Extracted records
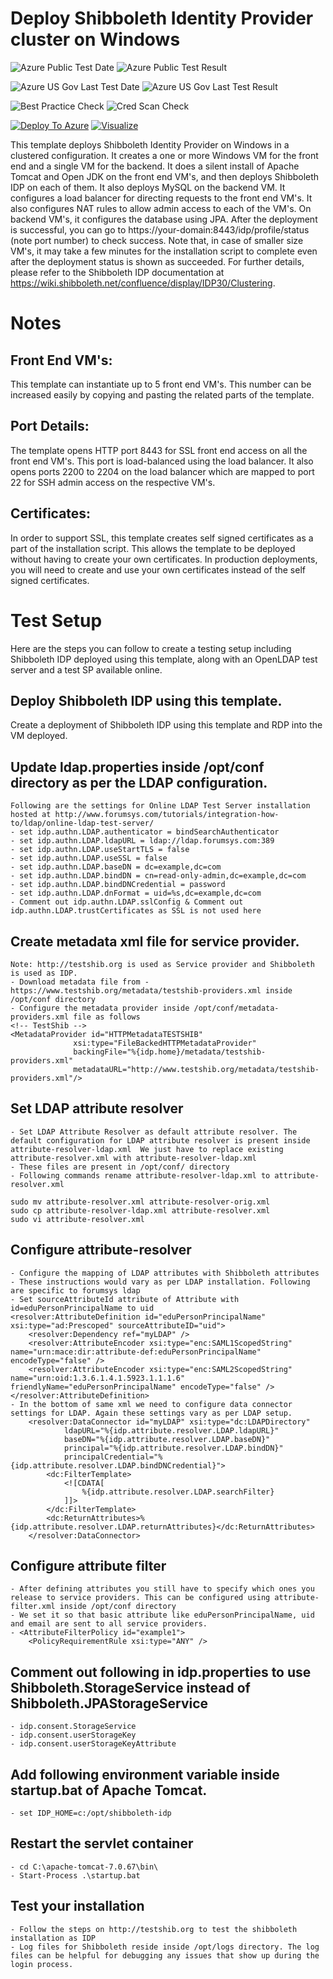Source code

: # Deploy Shibboleth Identity Provider cluster on Windows

![Azure Public Test Date](https://azurequickstartsservice.blob.core.windows.net/badges/shibboleth-cluster-windows/PublicLastTestDate.svg)
![Azure Public Test Result](https://azurequickstartsservice.blob.core.windows.net/badges/shibboleth-cluster-windows/PublicDeployment.svg)

![Azure US Gov Last Test Date](https://azurequickstartsservice.blob.core.windows.net/badges/shibboleth-cluster-windows/FairfaxLastTestDate.svg)
![Azure US Gov Last Test Result](https://azurequickstartsservice.blob.core.windows.net/badges/shibboleth-cluster-windows/FairfaxDeployment.svg)

![Best Practice Check](https://azurequickstartsservice.blob.core.windows.net/badges/shibboleth-cluster-windows/BestPracticeResult.svg)
![Cred Scan Check](https://azurequickstartsservice.blob.core.windows.net/badges/shibboleth-cluster-windows/CredScanResult.svg)

[![Deploy To Azure](https://raw.githubusercontent.com/fathym-it/azure-quickstart-templates/master/1-CONTRIBUTION-GUIDE/images/deploytoazure.svg?sanitize=true)](https://portal.azure.com/#create/Microsoft.Template/uri/https%3A%2F%2Fraw.githubusercontent.com%2Ffathym-it%2Fazure-quickstart-templates%2Fmaster%2Fshibboleth-cluster-windows%2Fazuredeploy.json)  [![Visualize](https://raw.githubusercontent.com/fathym-it/azure-quickstart-templates/master/1-CONTRIBUTION-GUIDE/images/visualizebutton.svg?sanitize=true)](http://armviz.io/#/?load=https%3A%2F%2Fraw.githubusercontent.com%2Ffathym-it%2Fazure-quickstart-templates%2Fmaster%2Fshibboleth-cluster-windows%2Fazuredeploy.json)

This template deploys Shibboleth Identity Provider on Windows in a clustered configuration. It creates a one or more Windows VM for the front end and a single VM for the backend. It does a silent install of Apache Tomcat and Open JDK on the front end VM's, and then deploys Shibboleth IDP on each of them. It also deploys MySQL on the backend VM.  It configures a load balancer for directing requests to the front end VM's. It also configures NAT rules to allow admin access to each of the VM's. On backend VM's, it configures the database using JPA. After the deployment is successful, you can go to https://your-domain:8443/idp/profile/status (note port number) to check success. Note that, in case of smaller size VM's, it may take a few minutes for the installation script to complete even after the deployment status is shown as succeeded. For further details, please refer to the Shibboleth IDP documentation at https://wiki.shibboleth.net/confluence/display/IDP30/Clustering.

# Notes

## Front End VM's:
This template can instantiate up to 5 front end VM's. This number can be increased easily by copying and pasting the related parts of the template. 

## Port Details:
The template opens HTTP port 8443 for SSL front end access on all the front end VM's. This port is load-balanced using the load balancer.
It also opens ports 2200 to 2204 on the load balancer which are mapped to port 22 for SSH admin access on the respective VM's.

## Certificates:
In order to support SSL, this template creates self signed certificates as a part of the installation script. This allows the template to be deployed without having to create your own certificates. In production deployments, you will need to create and use your own certificates instead of the self signed certificates.

# Test Setup
Here are the steps you can follow to create a testing setup including Shibboleth IDP deployed using this template, along with an OpenLDAP test server and a test SP available online.

## Deploy Shibboleth IDP using this template.

Create a deployment of Shibboleth IDP using this template and RDP into the VM deployed.

## Update ldap.properties inside /opt/conf directory as per the LDAP configuration. 
    Following are the settings for Online LDAP Test Server installation hosted at http://www.forumsys.com/tutorials/integration-how-to/ldap/online-ldap-test-server/
	- set idp.authn.LDAP.authenticator = bindSearchAuthenticator
	- set idp.authn.LDAP.ldapURL = ldap://ldap.forumsys.com:389
	- set idp.authn.LDAP.useStartTLS = false
	- set idp.authn.LDAP.useSSL = false
	- set idp.authn.LDAP.baseDN = dc=example,dc=com
	- set idp.authn.LDAP.bindDN = cn=read-only-admin,dc=example,dc=com
	- set idp.authn.LDAP.bindDNCredential = password
	- set idp.authn.LDAP.dnFormat = uid=%s,dc=example,dc=com
	- Comment out idp.authn.LDAP.sslConfig & Comment out idp.authn.LDAP.trustCertificates as SSL is not used here

## Create metadata xml file for service provider. 
    Note: http://testshib.org is used as Service provider and Shibboleth is used as IDP.
	- Download metadata file from - https://www.testshib.org/metadata/testshib-providers.xml inside /opt/conf directory
	- Configure the metadata provider inside /opt/conf/metadata-providers.xml file as follows
	<!-- TestShib -->
	<MetadataProvider id="HTTPMetadataTESTSHIB"
                  xsi:type="FileBackedHTTPMetadataProvider"
                  backingFile="%{idp.home}/metadata/testshib-providers.xml"
                  metadataURL="http://www.testshib.org/metadata/testshib-providers.xml"/>

		
## Set LDAP attribute resolver
	- Set LDAP Attribute Resolver as default attribute resolver. The default configuration for LDAP attribute resolver is present inside attribute-resolver-ldap.xml  We just have to replace existing attribute-resolver.xml with attribute-resolver-ldap.xml
	- These files are present in /opt/conf/ directory
	- Following commands rename attribute-resolver-ldap.xml to attribute-resolver.xml

	sudo mv attribute-resolver.xml attribute-resolver-orig.xml
	sudo cp attribute-resolver-ldap.xml attribute-resolver.xml
	sudo vi attribute-resolver.xml

## Configure attribute-resolver
	- Configure the mapping of LDAP attributes with Shibboleth attributes
 	- These instructions would vary as per LDAP installation. Following are specific to forumsys ldap
	- Set sourceAttributeId attribute of Attribute with id=eduPersonPrincipalName to uid 
	<resolver:AttributeDefinition id="eduPersonPrincipalName" xsi:type="ad:Prescoped" sourceAttributeID="uid">
        <resolver:Dependency ref="myLDAP" />
        <resolver:AttributeEncoder xsi:type="enc:SAML1ScopedString" name="urn:mace:dir:attribute-def:eduPersonPrincipalName" encodeType="false" />
        <resolver:AttributeEncoder xsi:type="enc:SAML2ScopedString" name="urn:oid:1.3.6.1.4.1.5923.1.1.1.6" friendlyName="eduPersonPrincipalName" encodeType="false" />
    </resolver:AttributeDefinition>
	- In the bottom of same xml we need to configure data connector settings for LDAP. Again these settings vary as per LDAP setup.
		<resolver:DataConnector id="myLDAP" xsi:type="dc:LDAPDirectory"
				ldapURL="%{idp.attribute.resolver.LDAP.ldapURL}"
				baseDN="%{idp.attribute.resolver.LDAP.baseDN}" 
				principal="%{idp.attribute.resolver.LDAP.bindDN}"
				principalCredential="%{idp.attribute.resolver.LDAP.bindDNCredential}">
			<dc:FilterTemplate>
				<![CDATA[
					%{idp.attribute.resolver.LDAP.searchFilter}
				]]>
			</dc:FilterTemplate>
			<dc:ReturnAttributes>%{idp.attribute.resolver.LDAP.returnAttributes}</dc:ReturnAttributes>
		</resolver:DataConnector>
	
## Configure attribute filter
	- After defining attributes you still have to specify which ones you release to service providers. This can be configured using attribute-filter.xml inside /opt/conf directory
	- We set it so that basic attribute like eduPersonPrincipalName, uid and email are sent to all service providers.
	- <AttributeFilterPolicy id="example1">
        <PolicyRequirementRule xsi:type="ANY" />
	
## Comment out following in idp.properties to use Shibboleth.StorageService instead of Shibboleth.JPAStorageService
	- idp.consent.StorageService 
	- idp.consent.userStorageKey
	- idp.consent.userStorageKeyAttribute

## Add following environment variable inside startup.bat of Apache Tomcat.
    - set IDP_HOME=c:/opt/shibboleth-idp

## Restart the servlet container 
    - cd C:\apache-tomcat-7.0.67\bin\
    - Start-Process .\startup.bat
    
## Test your installation
    - Follow the steps on http://testshib.org to test the shibboleth installation as IDP
    - Log files for Shibboleth reside inside /opt/logs directory. The log files can be helpful for debugging any issues that show up during the login process.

Work order ->
Among the lines above, find those holding the word "eduPersonPrincipalName" and state how many there are, number only.

Result ->
5